If the P value is large, the data do not give you any reason to conclude that the overall medians differ. This is not the same as saying that the medians are the same. You just have no compelling evidence that they differ.  If you have small samples, Friedman's test has little power.

How to think about post tests following the Friedman test

Dunn's post test compares the difference in the sum of ranks between two columns with the expected average difference (based on the number of groups and their size). For each pair of columns, Prism reports the P value as >0.05, <0.05, <0.01 or < 0.001. The calculation of the P value takes into account the number of comparisons you are making. If the null hypothesis is true (all data are sampled from populations with identical distributions, so all differences between groups are due to random sampling), then there is a 5% chance that at least one of the post tests will have P<0.05. The 5% chance does not apply to EACH comparison but rather to the ENTIRE family of comparisons.

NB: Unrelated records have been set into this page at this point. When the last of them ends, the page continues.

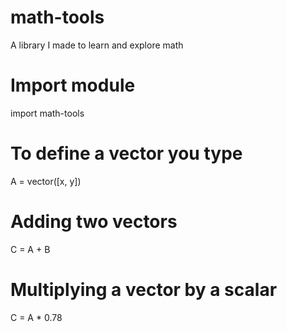 # math-tools
A library I made to learn and explore math

# Import module
import math-tools
# To define a vector you type
A = vector([x, y])
# Adding two vectors
C = A + B
# Multiplying a vector by a scalar
C = A * 0.78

Checklist. Is the Friedman test the right test for these data?

Before interpreting the results of any statistical test, first think carefully about whether you have chosen an appropriate test. Before accepting results from a Friedman test, ask yourself these questions:

Question

Discussion

Was the matching effective?

The whole point of using a repeated measures test is to control for experimental variability. Some factors you don't control in the experiment will affect all the measurements from one subject equally, so they will not affect the difference between the measurements in that subject. By analyzing only the differences, therefore, a matched test controls for some of the sources of scatter.

The matching should be part of the experimental design and not something you do after collecting data. Prism does not test the adequacy of matching with the Friedman test.

Are the subjects (rows) independent?

The results of a Friedman test only make sense when the subjects (rows) are independent - that no random factor has effected values in more than one row. Prism cannot test this assumption. You must think about the experimental design. For example, the errors are not independent if you have six rows of data obtained from three animals in duplicate. In this case, some random factor may cause all the values from one animal to be high or low. Since this factor would affect two of the rows (but not the other four), the rows are not independent.

Are the data clearly sampled from non-Gaussian populations?

By selecting a nonparametric test, you have avoided assuming that the data were sampled from Gaussian distributions. But there are drawbacks to using a nonparametric test. If the populations really are Gaussian, the nonparametric tests have less power (are less likely to give you a small P value), especially with small sample sizes. Furthermore, Prism (along with most other programs) does not calculate confidence intervals when calculating nonparametric tests. If the distribution is clearly not bell-shaped, consider transforming the values (perhaps to logs or reciprocals) to create a Gaussian distribution and then using repeated measures ANOVA.